WORK ORDER: Set out exactly every line of the entries below, starting at the line that holds "A transformer-based OCR" and stopping after the line that holds "emergency low under".

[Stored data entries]
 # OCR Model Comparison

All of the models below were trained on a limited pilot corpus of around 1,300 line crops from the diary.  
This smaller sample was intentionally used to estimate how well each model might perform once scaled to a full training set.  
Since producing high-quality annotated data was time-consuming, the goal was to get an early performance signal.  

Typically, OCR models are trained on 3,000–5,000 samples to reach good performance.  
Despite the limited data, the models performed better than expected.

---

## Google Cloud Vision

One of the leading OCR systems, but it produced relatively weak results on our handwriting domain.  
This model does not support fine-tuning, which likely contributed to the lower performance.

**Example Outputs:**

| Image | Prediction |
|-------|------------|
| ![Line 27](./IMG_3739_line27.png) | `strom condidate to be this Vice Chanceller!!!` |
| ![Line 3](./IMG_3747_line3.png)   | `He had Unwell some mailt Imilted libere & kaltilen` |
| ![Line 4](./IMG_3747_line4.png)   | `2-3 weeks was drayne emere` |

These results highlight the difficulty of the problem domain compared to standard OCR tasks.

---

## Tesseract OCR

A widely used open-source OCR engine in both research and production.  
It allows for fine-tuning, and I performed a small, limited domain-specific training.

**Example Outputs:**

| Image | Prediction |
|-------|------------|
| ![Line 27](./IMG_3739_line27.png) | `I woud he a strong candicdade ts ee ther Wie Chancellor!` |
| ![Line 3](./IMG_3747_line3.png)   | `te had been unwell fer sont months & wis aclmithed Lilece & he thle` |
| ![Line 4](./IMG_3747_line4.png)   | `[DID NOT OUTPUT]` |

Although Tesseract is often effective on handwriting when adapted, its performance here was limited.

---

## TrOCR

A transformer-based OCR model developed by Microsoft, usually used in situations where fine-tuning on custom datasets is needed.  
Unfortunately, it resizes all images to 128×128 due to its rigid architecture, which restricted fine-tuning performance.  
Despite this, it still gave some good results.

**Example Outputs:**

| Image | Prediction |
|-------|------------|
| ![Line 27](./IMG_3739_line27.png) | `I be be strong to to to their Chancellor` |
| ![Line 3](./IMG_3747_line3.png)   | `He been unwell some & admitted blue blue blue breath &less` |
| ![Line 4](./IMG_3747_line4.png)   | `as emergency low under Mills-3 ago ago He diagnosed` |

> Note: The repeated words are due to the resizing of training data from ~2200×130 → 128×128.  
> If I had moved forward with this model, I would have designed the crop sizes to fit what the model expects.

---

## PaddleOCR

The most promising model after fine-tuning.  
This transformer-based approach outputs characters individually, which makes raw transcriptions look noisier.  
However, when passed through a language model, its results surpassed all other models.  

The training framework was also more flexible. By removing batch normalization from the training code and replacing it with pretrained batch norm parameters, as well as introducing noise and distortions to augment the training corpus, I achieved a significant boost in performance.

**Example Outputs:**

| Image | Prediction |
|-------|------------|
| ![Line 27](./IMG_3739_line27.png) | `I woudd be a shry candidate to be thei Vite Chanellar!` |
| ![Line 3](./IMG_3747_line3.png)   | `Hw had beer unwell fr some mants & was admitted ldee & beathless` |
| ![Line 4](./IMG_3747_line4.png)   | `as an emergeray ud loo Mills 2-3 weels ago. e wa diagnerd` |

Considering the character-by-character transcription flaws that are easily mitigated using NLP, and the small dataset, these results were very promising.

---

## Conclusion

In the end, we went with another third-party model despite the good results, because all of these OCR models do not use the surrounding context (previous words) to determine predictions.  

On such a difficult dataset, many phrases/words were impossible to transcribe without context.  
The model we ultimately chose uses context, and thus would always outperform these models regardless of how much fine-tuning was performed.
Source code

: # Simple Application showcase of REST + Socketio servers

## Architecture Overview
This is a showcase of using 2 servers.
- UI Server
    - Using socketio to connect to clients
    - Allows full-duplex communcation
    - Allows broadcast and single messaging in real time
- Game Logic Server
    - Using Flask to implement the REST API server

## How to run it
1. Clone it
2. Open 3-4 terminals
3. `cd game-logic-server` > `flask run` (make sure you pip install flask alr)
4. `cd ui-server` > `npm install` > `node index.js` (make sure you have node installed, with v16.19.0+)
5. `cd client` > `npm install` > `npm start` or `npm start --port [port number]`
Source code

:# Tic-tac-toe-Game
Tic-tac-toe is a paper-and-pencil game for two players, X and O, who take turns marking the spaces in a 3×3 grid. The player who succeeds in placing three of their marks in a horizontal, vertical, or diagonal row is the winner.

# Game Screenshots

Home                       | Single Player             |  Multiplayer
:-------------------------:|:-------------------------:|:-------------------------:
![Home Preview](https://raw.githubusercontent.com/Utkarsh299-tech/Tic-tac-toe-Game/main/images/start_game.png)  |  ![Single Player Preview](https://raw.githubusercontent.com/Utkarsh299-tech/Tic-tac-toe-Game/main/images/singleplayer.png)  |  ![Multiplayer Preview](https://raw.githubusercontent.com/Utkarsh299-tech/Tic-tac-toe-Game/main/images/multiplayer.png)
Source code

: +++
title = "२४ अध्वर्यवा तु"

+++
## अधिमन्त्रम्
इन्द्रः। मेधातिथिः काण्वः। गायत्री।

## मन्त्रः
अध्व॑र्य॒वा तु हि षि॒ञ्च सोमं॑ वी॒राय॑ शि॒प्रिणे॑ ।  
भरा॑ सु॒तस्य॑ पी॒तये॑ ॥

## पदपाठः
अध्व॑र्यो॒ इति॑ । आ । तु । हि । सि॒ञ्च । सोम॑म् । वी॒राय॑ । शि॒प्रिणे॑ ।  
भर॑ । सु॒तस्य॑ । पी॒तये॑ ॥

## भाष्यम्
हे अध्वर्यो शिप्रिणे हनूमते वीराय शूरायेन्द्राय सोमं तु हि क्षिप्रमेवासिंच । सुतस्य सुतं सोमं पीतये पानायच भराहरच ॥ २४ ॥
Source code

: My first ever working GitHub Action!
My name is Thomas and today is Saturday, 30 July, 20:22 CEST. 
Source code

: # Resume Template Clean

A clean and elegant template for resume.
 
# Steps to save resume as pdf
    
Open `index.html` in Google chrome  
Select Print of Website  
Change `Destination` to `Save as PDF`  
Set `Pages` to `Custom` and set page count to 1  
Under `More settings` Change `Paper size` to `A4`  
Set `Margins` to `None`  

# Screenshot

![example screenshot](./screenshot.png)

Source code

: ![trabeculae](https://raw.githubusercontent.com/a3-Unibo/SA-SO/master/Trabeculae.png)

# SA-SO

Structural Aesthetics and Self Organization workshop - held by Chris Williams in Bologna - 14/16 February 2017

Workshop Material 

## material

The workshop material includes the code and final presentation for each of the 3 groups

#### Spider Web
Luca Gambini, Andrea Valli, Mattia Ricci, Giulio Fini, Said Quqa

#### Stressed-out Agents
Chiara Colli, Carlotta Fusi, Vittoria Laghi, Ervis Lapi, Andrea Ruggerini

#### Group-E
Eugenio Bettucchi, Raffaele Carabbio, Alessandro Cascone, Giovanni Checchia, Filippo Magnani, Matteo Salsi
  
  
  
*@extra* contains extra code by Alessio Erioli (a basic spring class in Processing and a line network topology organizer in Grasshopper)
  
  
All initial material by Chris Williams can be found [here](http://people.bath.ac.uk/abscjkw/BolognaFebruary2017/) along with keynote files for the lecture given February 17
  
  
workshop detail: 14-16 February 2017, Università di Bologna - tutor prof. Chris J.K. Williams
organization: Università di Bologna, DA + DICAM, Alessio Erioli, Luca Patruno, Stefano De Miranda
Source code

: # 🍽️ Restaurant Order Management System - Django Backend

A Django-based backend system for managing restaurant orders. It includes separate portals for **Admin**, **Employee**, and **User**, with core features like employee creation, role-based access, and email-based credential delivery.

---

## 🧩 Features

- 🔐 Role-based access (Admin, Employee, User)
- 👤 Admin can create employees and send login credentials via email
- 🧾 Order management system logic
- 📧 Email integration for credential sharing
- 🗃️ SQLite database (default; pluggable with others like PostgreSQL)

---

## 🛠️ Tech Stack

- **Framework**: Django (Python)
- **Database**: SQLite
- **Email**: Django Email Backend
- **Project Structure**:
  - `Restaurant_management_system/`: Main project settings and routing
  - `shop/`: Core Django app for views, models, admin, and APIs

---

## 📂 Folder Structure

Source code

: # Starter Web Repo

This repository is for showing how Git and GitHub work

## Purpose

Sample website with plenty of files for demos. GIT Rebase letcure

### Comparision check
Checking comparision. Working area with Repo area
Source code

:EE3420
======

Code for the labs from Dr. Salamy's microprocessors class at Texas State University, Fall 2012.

RESULT BELOW:
A transformer-based OCR model developed by Microsoft, usually used in situations where fine-tuning on custom datasets is needed.  
Unfortunately, it resizes all images to 128×128 due to its rigid architecture, which restricted fine-tuning performance.  
Despite this, it still gave some good results.

**Example Outputs:**

| Image | Prediction |
|-------|------------|
| ![Line 27](./IMG_3739_line27.png) | `I be be strong to to to their Chancellor` |
| ![Line 3](./IMG_3747_line3.png)   | `He been unwell some & admitted blue blue blue breath &less` |
| ![Line 4](./IMG_3747_line4.png)   | `as emergency low under Mills-3 ago ago He diagnosed` |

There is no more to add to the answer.